Global non-profit organization for the educational and interpersonal empowerment of girls

She's the First (STF) is a non-profit organization whose stated mission is to "team up with grassroots organizations to make sure girls everywhere are educated, respected, and heard." She's the First was founded in New York, New York, by Tammy Tibbetts and Christen Brandt and operates remotely with headquarters in New York, New York, United States and Nairobi, Kenya. The organization's stated vision is "a world where every girl chooses her own future."

In an article published by The Lily, co-founders Tammy Tibbetts and Christen Brandt shared the She's the First philosophy, explaining why She's the First calls itself a non-profit, for-purpose, or NGO (non-governmental organization), as opposed to a charity: "In the cultures and communities where we serve, when you give a girl the opportunity to be the first in her community to go to high school, you're also asking that she be the one to stand up when others question why it should be her. You're asking her to take on the burden of being the oldest, unmarried woman in her family, with all of the stigmas that are often attached to that. You're asking her to become the family's main breadwinner and to navigate how to handle the family's debts and financial challenges. And she steps up."

==History==

She's the First launched November 1, 2009, as a YouTube video featuring the singer JoJo. The video emphasized the power of girls' education as a solution to global poverty.
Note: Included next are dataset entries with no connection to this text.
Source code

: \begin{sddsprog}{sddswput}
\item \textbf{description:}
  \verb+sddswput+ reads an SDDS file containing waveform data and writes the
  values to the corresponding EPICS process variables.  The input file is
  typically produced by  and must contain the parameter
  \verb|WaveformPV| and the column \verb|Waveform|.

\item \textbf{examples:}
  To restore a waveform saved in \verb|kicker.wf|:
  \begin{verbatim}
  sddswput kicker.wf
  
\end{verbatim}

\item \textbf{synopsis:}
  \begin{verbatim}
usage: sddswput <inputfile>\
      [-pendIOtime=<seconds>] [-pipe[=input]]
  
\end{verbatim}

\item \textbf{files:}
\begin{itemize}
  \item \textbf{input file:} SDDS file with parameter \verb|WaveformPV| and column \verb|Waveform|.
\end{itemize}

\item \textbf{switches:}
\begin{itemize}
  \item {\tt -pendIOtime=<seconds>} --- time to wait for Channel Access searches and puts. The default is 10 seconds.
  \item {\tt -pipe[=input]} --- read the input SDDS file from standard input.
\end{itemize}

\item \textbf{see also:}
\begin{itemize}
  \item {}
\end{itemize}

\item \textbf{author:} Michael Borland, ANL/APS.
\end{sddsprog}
The organization was registered as a non-profit 501(c)(3) organization in July 2011 and was managed by volunteers until May 2012, when co-founder Tammy Tibbetts was hired as its first employee in the role of CEO.
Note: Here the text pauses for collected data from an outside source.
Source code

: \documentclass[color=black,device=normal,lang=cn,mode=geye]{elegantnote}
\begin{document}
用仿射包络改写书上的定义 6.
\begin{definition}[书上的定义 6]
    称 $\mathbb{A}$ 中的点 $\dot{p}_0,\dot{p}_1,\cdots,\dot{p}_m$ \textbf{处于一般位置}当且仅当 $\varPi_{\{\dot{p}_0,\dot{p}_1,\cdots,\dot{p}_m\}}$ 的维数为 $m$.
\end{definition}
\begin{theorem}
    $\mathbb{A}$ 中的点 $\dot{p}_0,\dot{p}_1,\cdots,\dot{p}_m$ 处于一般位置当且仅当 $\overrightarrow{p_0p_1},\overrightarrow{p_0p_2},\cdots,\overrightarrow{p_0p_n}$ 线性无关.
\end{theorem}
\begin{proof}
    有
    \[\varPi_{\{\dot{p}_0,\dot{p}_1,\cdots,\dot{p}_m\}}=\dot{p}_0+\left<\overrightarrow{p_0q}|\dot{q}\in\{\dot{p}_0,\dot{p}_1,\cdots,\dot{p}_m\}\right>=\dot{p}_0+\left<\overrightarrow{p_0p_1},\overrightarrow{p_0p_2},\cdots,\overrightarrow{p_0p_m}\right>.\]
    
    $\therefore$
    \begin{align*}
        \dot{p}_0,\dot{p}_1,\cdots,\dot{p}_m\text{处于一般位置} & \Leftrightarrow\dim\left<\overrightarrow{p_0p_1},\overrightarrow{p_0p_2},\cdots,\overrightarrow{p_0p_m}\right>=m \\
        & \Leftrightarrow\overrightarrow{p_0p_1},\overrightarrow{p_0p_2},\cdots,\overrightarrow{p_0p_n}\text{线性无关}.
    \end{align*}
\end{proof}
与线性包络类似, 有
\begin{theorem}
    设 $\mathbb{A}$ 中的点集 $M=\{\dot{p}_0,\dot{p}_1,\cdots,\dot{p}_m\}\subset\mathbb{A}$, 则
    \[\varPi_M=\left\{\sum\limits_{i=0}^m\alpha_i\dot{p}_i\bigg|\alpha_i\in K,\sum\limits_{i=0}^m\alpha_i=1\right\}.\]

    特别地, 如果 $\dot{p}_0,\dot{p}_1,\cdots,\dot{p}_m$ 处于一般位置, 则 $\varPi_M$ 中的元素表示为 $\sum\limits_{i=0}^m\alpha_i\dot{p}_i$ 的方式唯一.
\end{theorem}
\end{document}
In 2019, She's the First celebrated the organization's 10th anniversary at an event featuring performances from Sarah Kay (poet), Desi Oakley, Grace Kelly (musician), and remarks from the organization's global ambassador Imaan Hammam.

The organization has collaborated with poet Amanda Gorman, actress Erika Henningsen, actress and producer Elizabeth Banks, United States Soccer Federation She Believes initiative, and the Obama Foundation Girls Opportunity Alliance. Additional noteworthy supporters have included Glamour's The Girl Project, NoVo Foundation, American Express Foundation, and Bobbi Brown Cosmetics, among others.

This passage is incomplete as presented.